Number the Stars Summary
How It All Goes Down
Annemarie Johansen is a young girl who hangs out with her friend Ellen and takes care of her little sister Kirsti. Seems normal enough, right? Sure, except that she lives in Copenhagen, Denmark, during World War II. Copenhagen used to be peaceful, but now it's full of enemy soldiers. The Nazis have come into Denmark from Germany and are slowly forcing the Danish people to do what they say.
(Quick history break: are you interested in the historical context behind all of this? You can read more of the details about what happened in Denmark during World War II at the United States Holocaust Memorial Museum website. One section, "Rescue in Denmark," talks specifically about what characters like Annemarie and Ellen would have seen and experienced while living in the country.)

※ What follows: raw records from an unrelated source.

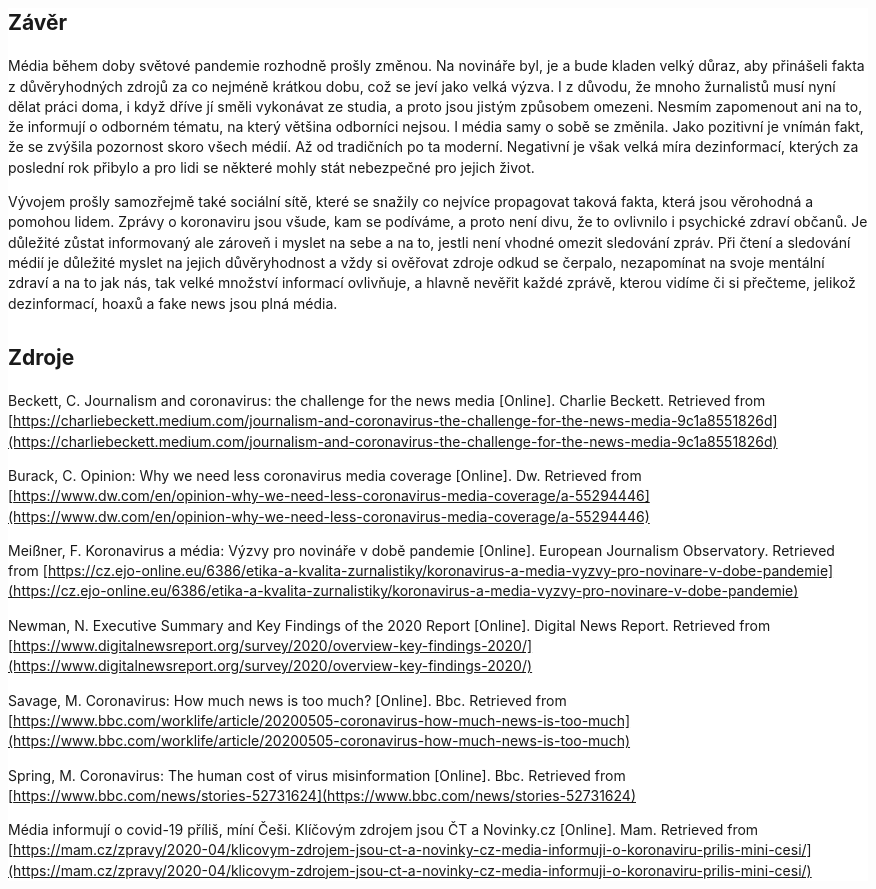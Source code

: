 ## Závěr

Média během doby světové pandemie rozhodně prošly změnou. Na novináře byl, je a bude kladen velký důraz, aby přinášeli fakta z důvěryhodných zdrojů za co nejméně krátkou dobu, což se jeví jako velká výzva. I z důvodu, že mnoho žurnalistů musí nyní dělat práci doma, i když dříve jí směli vykonávat ze studia, a proto jsou jistým způsobem omezeni. Nesmím zapomenout ani na to, že informují o odborném tématu, na který většina odborníci nejsou.
I média samy o sobě se změnila. Jako pozitivní je vnímán fakt, že se zvýšila pozornost skoro všech médií. Až od tradičních po ta moderní. Negativní je však velká míra dezinformací, kterých za poslední rok přibylo a pro lidi se některé mohly stát nebezpečné pro jejich život.

Vývojem prošly samozřejmě také sociální sítě, které se snažily co nejvíce propagovat taková fakta, která jsou věrohodná a pomohou lidem.
Zprávy o koronaviru jsou všude, kam se podíváme, a proto není divu, že to ovlivnilo i psychické zdraví občanů. Je důležité zůstat informovaný ale zároveň i myslet na sebe a na to, jestli není vhodné omezit sledování zpráv.
Při čtení a sledování médií je důležité myslet na jejich důvěryhodnost a vždy si ověřovat zdroje odkud se čerpalo, nezapomínat na svoje mentální zdraví a na to jak nás, tak velké množství informací ovlivňuje, a hlavně nevěřit každé zprávě, kterou vidíme či si přečteme, jelikož dezinformací, hoaxů a fake news jsou plná média.


## Zdroje

Beckett, C. Journalism and coronavirus: the challenge for the news media [Online]. Charlie Beckett. Retrieved from [https://charliebeckett.medium.com/journalism-and-coronavirus-the-challenge-for-the-news-media-9c1a8551826d](https://charliebeckett.medium.com/journalism-and-coronavirus-the-challenge-for-the-news-media-9c1a8551826d)

Burack, C. Opinion: Why we need less coronavirus media coverage [Online]. Dw. Retrieved from [https://www.dw.com/en/opinion-why-we-need-less-coronavirus-media-coverage/a-55294446](https://www.dw.com/en/opinion-why-we-need-less-coronavirus-media-coverage/a-55294446)

Meißner, F. Koronavirus a média: Výzvy pro novináře v době pandemie [Online]. European Journalism Observatory. Retrieved from [https://cz.ejo-online.eu/6386/etika-a-kvalita-zurnalistiky/koronavirus-a-media-vyzvy-pro-novinare-v-dobe-pandemie](https://cz.ejo-online.eu/6386/etika-a-kvalita-zurnalistiky/koronavirus-a-media-vyzvy-pro-novinare-v-dobe-pandemie)

Newman, N. Executive Summary and Key Findings of the 2020 Report [Online]. Digital News Report. Retrieved from [https://www.digitalnewsreport.org/survey/2020/overview-key-findings-2020/](https://www.digitalnewsreport.org/survey/2020/overview-key-findings-2020/)

Savage, M. Coronavirus: How much news is too much? [Online]. Bbc. Retrieved from [https://www.bbc.com/worklife/article/20200505-coronavirus-how-much-news-is-too-much](https://www.bbc.com/worklife/article/20200505-coronavirus-how-much-news-is-too-much)

Spring, M. Coronavirus: The human cost of virus misinformation [Online]. Bbc. Retrieved from [https://www.bbc.com/news/stories-52731624](https://www.bbc.com/news/stories-52731624)

Média informují o covid-19 příliš, míní Češi. Klíčovým zdrojem jsou ČT a Novinky.cz [Online]. Mam. Retrieved from [https://mam.cz/zpravy/2020-04/klicovym-zdrojem-jsou-ct-a-novinky-cz-media-informuji-o-koronaviru-prilis-mini-cesi/](https://mam.cz/zpravy/2020-04/klicovym-zdrojem-jsou-ct-a-novinky-cz-media-informuji-o-koronaviru-prilis-mini-cesi/)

Annemarie is a thoughtful young lady, and she reflects on how much life has changed since the Nazis came along. Actually, Annemarie's older sister Lise died around the time the war began and naturally, Annemarie misses her like crazy. At least her family still gets to see Lise's mysterious (in a good way) fiancé, Peter.
Things start getting worse in Denmark. The Nazis have begun gathering up Jews and taking them somewhere unknown. Brave families like the Johansens insist on helping their Jewish friends, no matter how dangerous it might be. Ellen comes to live with Annemarie, pretending to be her sister, and even removing her Star of David necklace to hide her identity.
After a scary interrogation by Nazi soldiers, Mrs. Johansen takes Ellen, Annemarie, and Kirsti to visit her brother (their uncle) Henrik up north. After a tense run-in with more Nazi soldiers on the train, they make it to Henrik's house, and are able to relax a little. (Don't get too excited, it doesn't last long.)
Pretty soon, they start preparing a funeral for a non-existent great aunt. Turns out they're trying to fake a reason for having so many people at their house. Several other Jewish people, including Ellen's parents (whew!) show up, too. After the funeral, Peter and Mrs. Johansen each take a group of Jewish guests out of the house—toward safety, it seems.
When her mom gets back, injured from a bad fall, Annemarie discovers that an important package Ellen's father was supposed to take to Henrik never made it. Her mother sure can't take it, so Annemarie has to go. Talk about courage. She hides the package in a basket with food and hurries through the woods to her uncle's boat—but not before another scary encounter with the Nazi soldiers and their dogs.
Only later does Annemarie find out that she did something wonderful and courageous. Henrik had hidden Ellen's family and other people on his boat. When Nazi soldiers and their dogs came to search the boat, they didn't sniff out any humans—the package had a special ingredient in it that kept the dogs from finding the people hidden on Henrik's boat. If Annemarie hadn't delivered the package, they would have all been discovered. So Annemarie saved them. The boat traveled safely to Sweden, and Ellen and her family escaped.
The book concludes two years later, as World War II is ending. Peter has been discovered as a Resistance worker and killed by the Nazis. But in a moment of hope, Annemarie knows that her best friend will finally be able to come back home—and she has her necklace waiting for her.